## PROBLEM TO WORK ON
From the first line to the last, give the material again exactly, without the images.

## INPUT MATERIAL
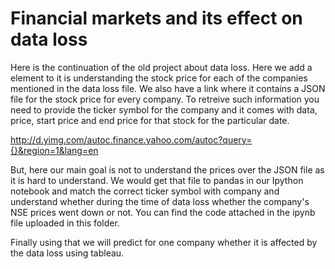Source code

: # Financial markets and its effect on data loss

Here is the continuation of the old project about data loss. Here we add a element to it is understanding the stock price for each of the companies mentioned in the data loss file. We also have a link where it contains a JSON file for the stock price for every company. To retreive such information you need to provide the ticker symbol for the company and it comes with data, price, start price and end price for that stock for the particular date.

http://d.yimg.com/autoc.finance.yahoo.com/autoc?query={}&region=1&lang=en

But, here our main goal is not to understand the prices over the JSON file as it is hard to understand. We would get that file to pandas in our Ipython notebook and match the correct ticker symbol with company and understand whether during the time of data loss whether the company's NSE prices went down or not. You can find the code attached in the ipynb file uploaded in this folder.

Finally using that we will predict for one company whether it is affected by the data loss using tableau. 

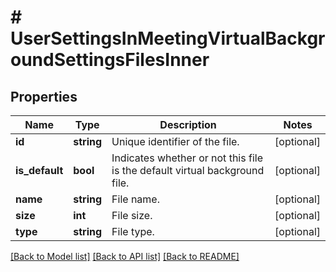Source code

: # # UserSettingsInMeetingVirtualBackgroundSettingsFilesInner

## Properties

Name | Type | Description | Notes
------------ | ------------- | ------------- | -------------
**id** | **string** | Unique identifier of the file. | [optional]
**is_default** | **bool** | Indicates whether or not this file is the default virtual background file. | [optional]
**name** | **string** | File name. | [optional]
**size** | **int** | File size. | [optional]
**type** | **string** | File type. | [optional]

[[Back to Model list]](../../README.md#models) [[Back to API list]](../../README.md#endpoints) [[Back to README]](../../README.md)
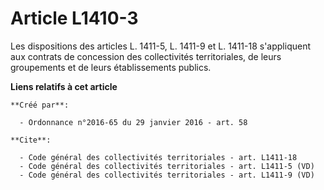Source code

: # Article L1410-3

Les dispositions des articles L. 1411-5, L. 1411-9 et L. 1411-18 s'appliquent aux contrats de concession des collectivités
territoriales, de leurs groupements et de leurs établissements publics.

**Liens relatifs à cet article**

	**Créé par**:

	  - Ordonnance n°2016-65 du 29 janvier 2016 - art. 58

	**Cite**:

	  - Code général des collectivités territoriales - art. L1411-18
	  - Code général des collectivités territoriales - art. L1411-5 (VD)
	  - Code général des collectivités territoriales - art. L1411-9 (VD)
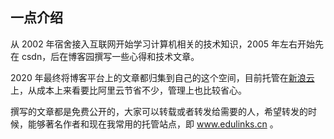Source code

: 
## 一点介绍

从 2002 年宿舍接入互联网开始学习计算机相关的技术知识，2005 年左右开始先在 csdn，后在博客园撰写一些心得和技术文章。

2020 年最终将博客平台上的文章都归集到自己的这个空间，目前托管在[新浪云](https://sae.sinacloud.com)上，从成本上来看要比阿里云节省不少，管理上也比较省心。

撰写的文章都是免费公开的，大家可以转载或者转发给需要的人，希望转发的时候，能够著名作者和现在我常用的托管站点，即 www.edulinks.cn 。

## RESPONSE TO THE TASK
Source code

: # Financial markets and its effect on data loss

Here is the continuation of the old project about data loss. Here we add a element to it is understanding the stock price for each of the companies mentioned in the data loss file. We also have a link where it contains a JSON file for the stock price for every company. To retreive such information you need to provide the ticker symbol for the company and it comes with data, price, start price and end price for that stock for the particular date.

http://d.yimg.com/autoc.finance.yahoo.com/autoc?query={}&region=1&lang=en

But, here our main goal is not to understand the prices over the JSON file as it is hard to understand. We would get that file to pandas in our Ipython notebook and match the correct ticker symbol with company and understand whether during the time of data loss whether the company's NSE prices went down or not. You can find the code attached in the ipynb file uploaded in this folder.

Finally using that we will predict for one company whether it is affected by the data loss using tableau. 

Source code

: # # UserSettingsInMeetingVirtualBackgroundSettingsFilesInner

## Properties

Name | Type | Description | Notes
------------ | ------------- | ------------- | -------------
**id** | **string** | Unique identifier of the file. | [optional]
**is_default** | **bool** | Indicates whether or not this file is the default virtual background file. | [optional]
**name** | **string** | File name. | [optional]
**size** | **int** | File size. | [optional]
**type** | **string** | File type. | [optional]

[[Back to Model list]](../../README.md#models) [[Back to API list]](../../README.md#endpoints) [[Back to README]](../../README.md)
Source code

: # Article L1410-3

Les dispositions des articles L. 1411-5, L. 1411-9 et L. 1411-18 s'appliquent aux contrats de concession des collectivités
territoriales, de leurs groupements et de leurs établissements publics.

**Liens relatifs à cet article**

	**Créé par**:

	  - Ordonnance n°2016-65 du 29 janvier 2016 - art. 58

	**Cite**:

	  - Code général des collectivités territoriales - art. L1411-18
	  - Code général des collectivités territoriales - art. L1411-5 (VD)
	  - Code général des collectivités territoriales - art. L1411-9 (VD)
Source code

: 
## 一点介绍

从 2002 年宿舍接入互联网开始学习计算机相关的技术知识，2005 年左右开始先在 csdn，后在博客园撰写一些心得和技术文章。

2020 年最终将博客平台上的文章都归集到自己的这个空间，目前托管在[新浪云](https://sae.sinacloud.com)上，从成本上来看要比阿里云节省不少，管理上也比较省心。

撰写的文章都是免费公开的，大家可以转载或者转发给需要的人，希望转发的时候，能够著名作者和现在我常用的托管站点，即 www.edulinks.cn 。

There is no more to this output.